▶ [Instructions to follow]
For the records below, output every line from the one holding "## 0.2.1-next.0" through the final line, unaltered, and no other lines.

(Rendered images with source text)
[Start of section]
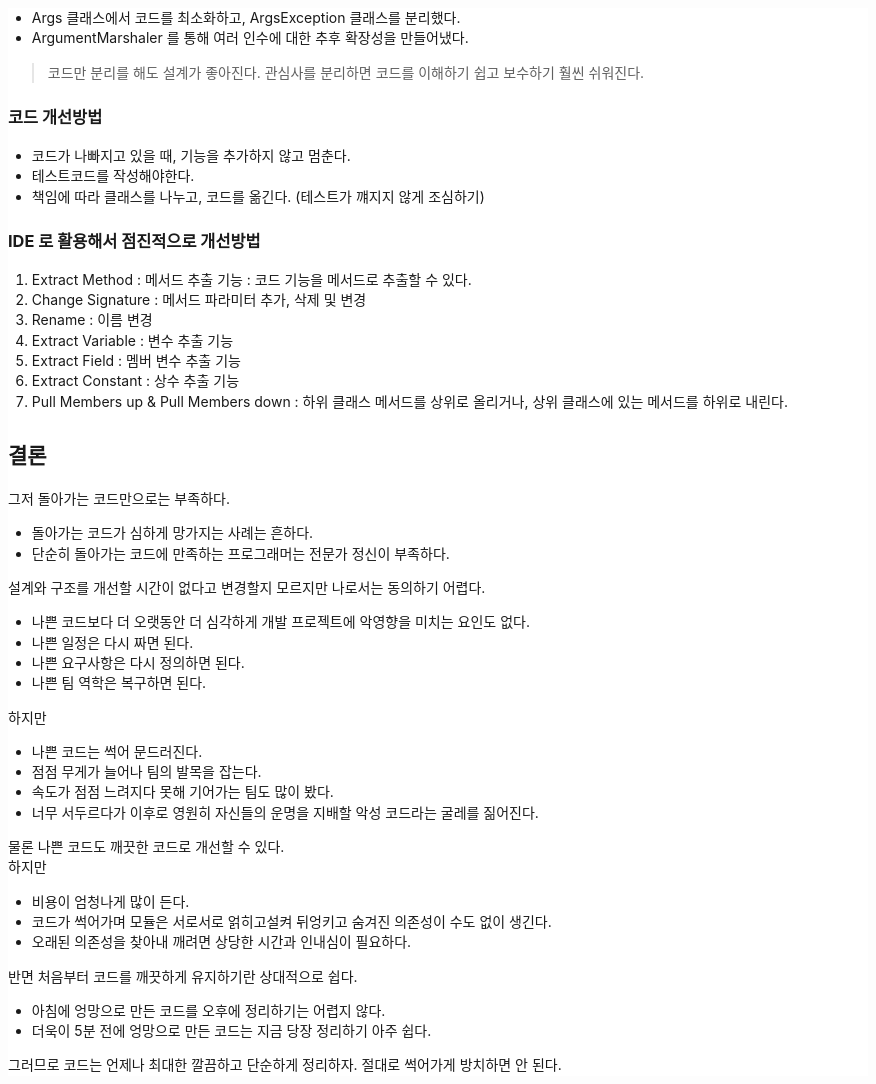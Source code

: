 - Args 클래스에서 코드를 최소화하고, ArgsException 클래스를 분리했다.
- ArgumentMarshaler 를 통해 여러 인수에 대한 추후 확장성을 만들어냈다.

> 코드만 분리를 해도 설계가 좋아진다. 관심사를 분리하면 코드를 이해하기 쉽고 보수하기 훨씬 쉬워진다.


### 코드 개선방법
- 코드가 나빠지고 있을 때, 기능을 추가하지 않고 멈춘다.
- 테스트코드를 작성해야한다.
- 책임에 따라 클래스를 나누고, 코드를 옮긴다. (테스트가 꺠지지 않게 조심하기)


### IDE 로 활용해서 점진적으로 개선방법
1. Extract Method : 메서드 추출 기능 : 코드 기능을 메서드로 추출할 수 있다.
2. Change Signature : 메서드 파라미터 추가, 삭제 및 변경
3. Rename : 이름 변경
4. Extract Variable : 변수 추출 기능
5. Extract Field : 멤버 변수 추출 기능
6. Extract Constant : 상수 추출 기능
7. Pull Members up & Pull Members down : 하위 클래스 메서드를 상위로 올리거나, 상위 클래스에 있는 메서드를 하위로 내린다.

## 결론
그저 돌아가는 코드만으로는 부족하다. <br>
- 돌아가는 코드가 심하게 망가지는 사례는 흔하다.
- 단순히 돌아가는 코드에 만족하는 프로그래머는 전문가 정신이 부족하다.

설계와 구조를 개선할 시간이 없다고 변경할지 모르지만 나로서는 동의하기 어렵다.

- 나쁜 코드보다 더 오랫동안 더 심각하게 개발 프로젝트에 악영향을 미치는 요인도 없다.
- 나쁜 일정은 다시 짜면 된다. 
- 나쁜 요구사항은 다시 정의하면 된다. 
- 나쁜 팀 역학은 복구하면 된다.

하지만 
- 나쁜 코드는 썩어 문드러진다. 
- 점점 무게가 늘어나 팀의 발목을 잡는다. 
- 속도가 점점 느려지다 못해 기어가는 팀도 많이 봤다. 
- 너무 서두르다가 이후로 영원히 자신들의 운명을 지배할 악성 코드라는 굴레를 짊어진다.

물론 나쁜 코드도 깨끗한 코드로 개선할 수 있다. <br>
하지만 
- 비용이 엄청나게 많이 든다.
- 코드가 썩어가며 모듈은 서로서로 얽히고설켜 뒤엉키고 숨겨진 의존성이 수도 없이 생긴다. 
- 오래된 의존성을 찾아내 깨려면 상당한 시간과 인내심이 필요하다. 

반면 처음부터 코드를 깨끗하게 유지하기란 상대적으로 쉽다. 
- 아침에 엉망으로 만든 코드를 오후에 정리하기는 어렵지 않다. 
- 더욱이 5분 전에 엉망으로 만든 코드는 지금 당장 정리하기 아주 쉽다.

그러므로 코드는 언제나 최대한 깔끔하고 단순하게 정리하자. 절대로 썩어가게 방치하면 안 된다.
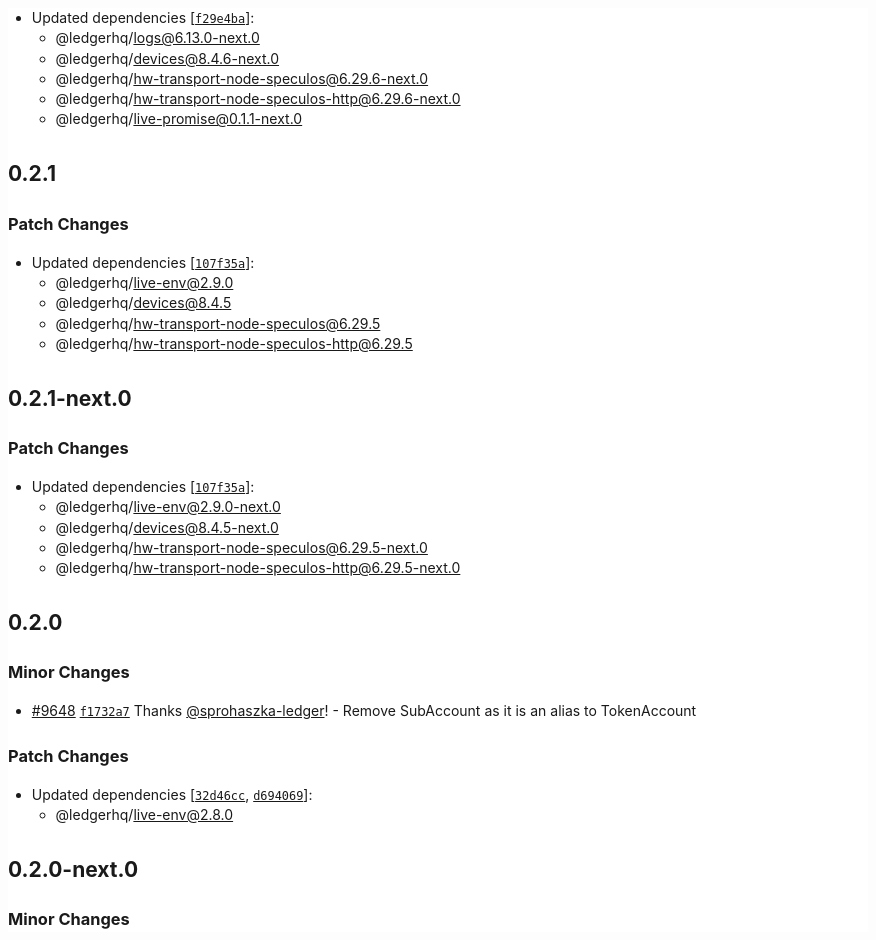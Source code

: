 - Updated dependencies [[`f29e4ba`](https://github.com/LedgerHQ/ledger-live/commit/f29e4bae00a4bf470a0c1ca143e505b731543f95)]:
  - @ledgerhq/logs@6.13.0-next.0
  - @ledgerhq/devices@8.4.6-next.0
  - @ledgerhq/hw-transport-node-speculos@6.29.6-next.0
  - @ledgerhq/hw-transport-node-speculos-http@6.29.6-next.0
  - @ledgerhq/live-promise@0.1.1-next.0

## 0.2.1

### Patch Changes

- Updated dependencies [[`107f35a`](https://github.com/LedgerHQ/ledger-live/commit/107f35a0650412716b088a3503b86435e6d9cf47)]:
  - @ledgerhq/live-env@2.9.0
  - @ledgerhq/devices@8.4.5
  - @ledgerhq/hw-transport-node-speculos@6.29.5
  - @ledgerhq/hw-transport-node-speculos-http@6.29.5

## 0.2.1-next.0

### Patch Changes

- Updated dependencies [[`107f35a`](https://github.com/LedgerHQ/ledger-live/commit/107f35a0650412716b088a3503b86435e6d9cf47)]:
  - @ledgerhq/live-env@2.9.0-next.0
  - @ledgerhq/devices@8.4.5-next.0
  - @ledgerhq/hw-transport-node-speculos@6.29.5-next.0
  - @ledgerhq/hw-transport-node-speculos-http@6.29.5-next.0

## 0.2.0

### Minor Changes

- [#9648](https://github.com/LedgerHQ/ledger-live/pull/9648) [`f1732a7`](https://github.com/LedgerHQ/ledger-live/commit/f1732a795e54f666b67e7686d59926037412caca) Thanks [@sprohaszka-ledger](https://github.com/sprohaszka-ledger)! - Remove SubAccount as it is an alias to TokenAccount

### Patch Changes

- Updated dependencies [[`32d46cc`](https://github.com/LedgerHQ/ledger-live/commit/32d46cc77debe059ae0bcd848a21065dec7ee091), [`d694069`](https://github.com/LedgerHQ/ledger-live/commit/d6940698a49b7a0ed48f84d6e8184d80760cca4f)]:
  - @ledgerhq/live-env@2.8.0

## 0.2.0-next.0

### Minor Changes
[End of section]
▶ [Task response]
## 0.2.1-next.0

### Patch Changes

- Updated dependencies [[`107f35a`](https://github.com/LedgerHQ/ledger-live/commit/107f35a0650412716b088a3503b86435e6d9cf47)]:
  - @ledgerhq/live-env@2.9.0-next.0
  - @ledgerhq/devices@8.4.5-next.0
  - @ledgerhq/hw-transport-node-speculos@6.29.5-next.0
  - @ledgerhq/hw-transport-node-speculos-http@6.29.5-next.0

## 0.2.0

### Minor Changes

- [#9648](https://github.com/LedgerHQ/ledger-live/pull/9648) [`f1732a7`](https://github.com/LedgerHQ/ledger-live/commit/f1732a795e54f666b67e7686d59926037412caca) Thanks [@sprohaszka-ledger](https://github.com/sprohaszka-ledger)! - Remove SubAccount as it is an alias to TokenAccount

### Patch Changes

- Updated dependencies [[`32d46cc`](https://github.com/LedgerHQ/ledger-live/commit/32d46cc77debe059ae0bcd848a21065dec7ee091), [`d694069`](https://github.com/LedgerHQ/ledger-live/commit/d6940698a49b7a0ed48f84d6e8184d80760cca4f)]:
  - @ledgerhq/live-env@2.8.0

## 0.2.0-next.0

### Minor Changes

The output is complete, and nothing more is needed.